## [WHAT IS REQUIRED]
Whenever a line in the entries includes the word "textit", copy that line out.
##### RECORDS SHOWN #####
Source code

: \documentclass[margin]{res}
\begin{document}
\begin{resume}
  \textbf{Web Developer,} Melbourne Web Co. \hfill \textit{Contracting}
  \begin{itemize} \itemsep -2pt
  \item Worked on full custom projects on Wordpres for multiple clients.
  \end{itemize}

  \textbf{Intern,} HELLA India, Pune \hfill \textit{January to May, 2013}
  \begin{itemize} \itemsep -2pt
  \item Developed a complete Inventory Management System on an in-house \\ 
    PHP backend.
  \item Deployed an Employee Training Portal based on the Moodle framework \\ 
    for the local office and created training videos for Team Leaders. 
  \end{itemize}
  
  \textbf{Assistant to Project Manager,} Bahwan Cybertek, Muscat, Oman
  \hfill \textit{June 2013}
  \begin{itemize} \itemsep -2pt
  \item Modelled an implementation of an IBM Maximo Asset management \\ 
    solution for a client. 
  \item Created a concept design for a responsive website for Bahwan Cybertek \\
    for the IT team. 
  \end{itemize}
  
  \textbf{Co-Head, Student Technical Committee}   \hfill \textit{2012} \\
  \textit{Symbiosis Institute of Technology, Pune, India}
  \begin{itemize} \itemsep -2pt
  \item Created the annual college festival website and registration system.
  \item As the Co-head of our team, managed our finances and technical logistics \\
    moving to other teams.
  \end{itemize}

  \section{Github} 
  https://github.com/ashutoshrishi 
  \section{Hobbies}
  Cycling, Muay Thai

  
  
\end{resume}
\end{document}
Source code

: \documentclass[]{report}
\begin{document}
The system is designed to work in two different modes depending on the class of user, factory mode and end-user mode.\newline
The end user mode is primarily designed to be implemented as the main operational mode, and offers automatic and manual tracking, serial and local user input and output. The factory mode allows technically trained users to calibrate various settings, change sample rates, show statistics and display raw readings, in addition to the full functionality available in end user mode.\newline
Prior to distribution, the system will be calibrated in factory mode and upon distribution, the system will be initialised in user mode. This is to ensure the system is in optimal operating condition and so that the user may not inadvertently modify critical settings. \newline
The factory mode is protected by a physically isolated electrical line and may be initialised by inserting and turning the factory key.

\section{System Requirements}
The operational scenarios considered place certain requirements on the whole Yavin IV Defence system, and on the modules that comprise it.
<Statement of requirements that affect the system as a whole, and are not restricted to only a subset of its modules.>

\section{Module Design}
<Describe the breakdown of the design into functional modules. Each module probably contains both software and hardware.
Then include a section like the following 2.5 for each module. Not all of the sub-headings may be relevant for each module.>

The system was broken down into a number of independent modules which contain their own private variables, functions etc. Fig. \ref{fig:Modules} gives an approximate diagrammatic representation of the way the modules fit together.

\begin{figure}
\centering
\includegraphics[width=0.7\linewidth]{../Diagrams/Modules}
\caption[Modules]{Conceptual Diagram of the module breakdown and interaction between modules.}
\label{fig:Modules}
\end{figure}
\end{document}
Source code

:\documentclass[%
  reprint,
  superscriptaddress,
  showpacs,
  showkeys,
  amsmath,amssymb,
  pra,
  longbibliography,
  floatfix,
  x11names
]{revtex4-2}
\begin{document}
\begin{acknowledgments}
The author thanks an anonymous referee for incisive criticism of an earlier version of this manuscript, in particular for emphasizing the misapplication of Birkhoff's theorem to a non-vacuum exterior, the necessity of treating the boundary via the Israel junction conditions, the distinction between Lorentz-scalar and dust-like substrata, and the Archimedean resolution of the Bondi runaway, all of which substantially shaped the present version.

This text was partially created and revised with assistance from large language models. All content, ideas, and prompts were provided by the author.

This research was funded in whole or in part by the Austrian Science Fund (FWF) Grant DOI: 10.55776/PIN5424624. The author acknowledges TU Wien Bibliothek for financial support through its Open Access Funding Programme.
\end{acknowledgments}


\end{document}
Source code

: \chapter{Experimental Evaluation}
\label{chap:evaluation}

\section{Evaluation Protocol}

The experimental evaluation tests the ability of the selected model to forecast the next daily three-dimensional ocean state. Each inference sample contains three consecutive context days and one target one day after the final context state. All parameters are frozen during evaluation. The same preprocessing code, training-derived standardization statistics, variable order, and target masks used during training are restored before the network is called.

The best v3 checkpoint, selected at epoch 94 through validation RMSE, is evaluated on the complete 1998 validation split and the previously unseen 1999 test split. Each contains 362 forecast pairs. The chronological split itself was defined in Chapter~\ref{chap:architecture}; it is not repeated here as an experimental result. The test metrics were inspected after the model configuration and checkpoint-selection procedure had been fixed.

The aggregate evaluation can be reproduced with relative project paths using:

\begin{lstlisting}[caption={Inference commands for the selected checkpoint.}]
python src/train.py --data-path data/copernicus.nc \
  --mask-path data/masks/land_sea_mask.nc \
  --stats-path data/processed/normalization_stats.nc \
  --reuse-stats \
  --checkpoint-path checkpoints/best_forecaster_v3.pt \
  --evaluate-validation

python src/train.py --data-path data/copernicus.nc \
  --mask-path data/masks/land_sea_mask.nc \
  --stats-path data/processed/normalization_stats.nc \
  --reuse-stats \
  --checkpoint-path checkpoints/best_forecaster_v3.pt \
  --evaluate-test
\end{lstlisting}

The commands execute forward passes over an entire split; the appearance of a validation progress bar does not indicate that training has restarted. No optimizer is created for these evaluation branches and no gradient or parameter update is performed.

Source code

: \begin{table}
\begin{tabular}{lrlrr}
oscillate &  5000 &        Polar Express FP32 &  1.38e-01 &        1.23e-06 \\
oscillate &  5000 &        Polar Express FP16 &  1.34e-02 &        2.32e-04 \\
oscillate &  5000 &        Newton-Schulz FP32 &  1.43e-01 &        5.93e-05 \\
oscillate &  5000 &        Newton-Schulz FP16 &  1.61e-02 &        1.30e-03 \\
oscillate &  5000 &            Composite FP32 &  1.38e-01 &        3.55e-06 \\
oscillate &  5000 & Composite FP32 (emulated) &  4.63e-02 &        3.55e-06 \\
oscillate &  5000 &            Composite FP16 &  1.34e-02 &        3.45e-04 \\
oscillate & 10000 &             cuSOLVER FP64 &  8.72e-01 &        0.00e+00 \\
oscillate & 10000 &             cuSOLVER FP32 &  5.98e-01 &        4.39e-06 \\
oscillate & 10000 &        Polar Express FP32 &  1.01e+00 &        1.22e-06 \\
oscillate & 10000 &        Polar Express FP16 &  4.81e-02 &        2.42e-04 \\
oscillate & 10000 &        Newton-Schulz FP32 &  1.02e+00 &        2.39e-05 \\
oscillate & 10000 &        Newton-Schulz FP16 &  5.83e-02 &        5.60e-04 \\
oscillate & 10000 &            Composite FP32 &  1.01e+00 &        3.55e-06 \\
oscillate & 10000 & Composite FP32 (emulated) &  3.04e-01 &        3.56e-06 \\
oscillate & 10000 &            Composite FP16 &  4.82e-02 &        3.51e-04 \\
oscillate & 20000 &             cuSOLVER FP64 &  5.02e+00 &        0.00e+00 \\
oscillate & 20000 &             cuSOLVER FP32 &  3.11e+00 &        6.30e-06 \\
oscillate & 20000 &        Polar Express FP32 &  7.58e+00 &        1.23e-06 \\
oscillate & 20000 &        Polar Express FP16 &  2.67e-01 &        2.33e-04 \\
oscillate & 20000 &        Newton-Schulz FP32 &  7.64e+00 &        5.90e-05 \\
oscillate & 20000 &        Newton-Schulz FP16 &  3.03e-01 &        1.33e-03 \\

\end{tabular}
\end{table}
#####
## [ANSWER TO THE PROBLEM]
  \textbf{Web Developer,} Melbourne Web Co. \hfill \textit{Contracting}
  \textbf{Intern,} HELLA India, Pune \hfill \textit{January to May, 2013}
  \hfill \textit{June 2013}
  \textbf{Co-Head, Student Technical Committee}   \hfill \textit{2012} \\
  \textit{Symbiosis Institute of Technology, Pune, India}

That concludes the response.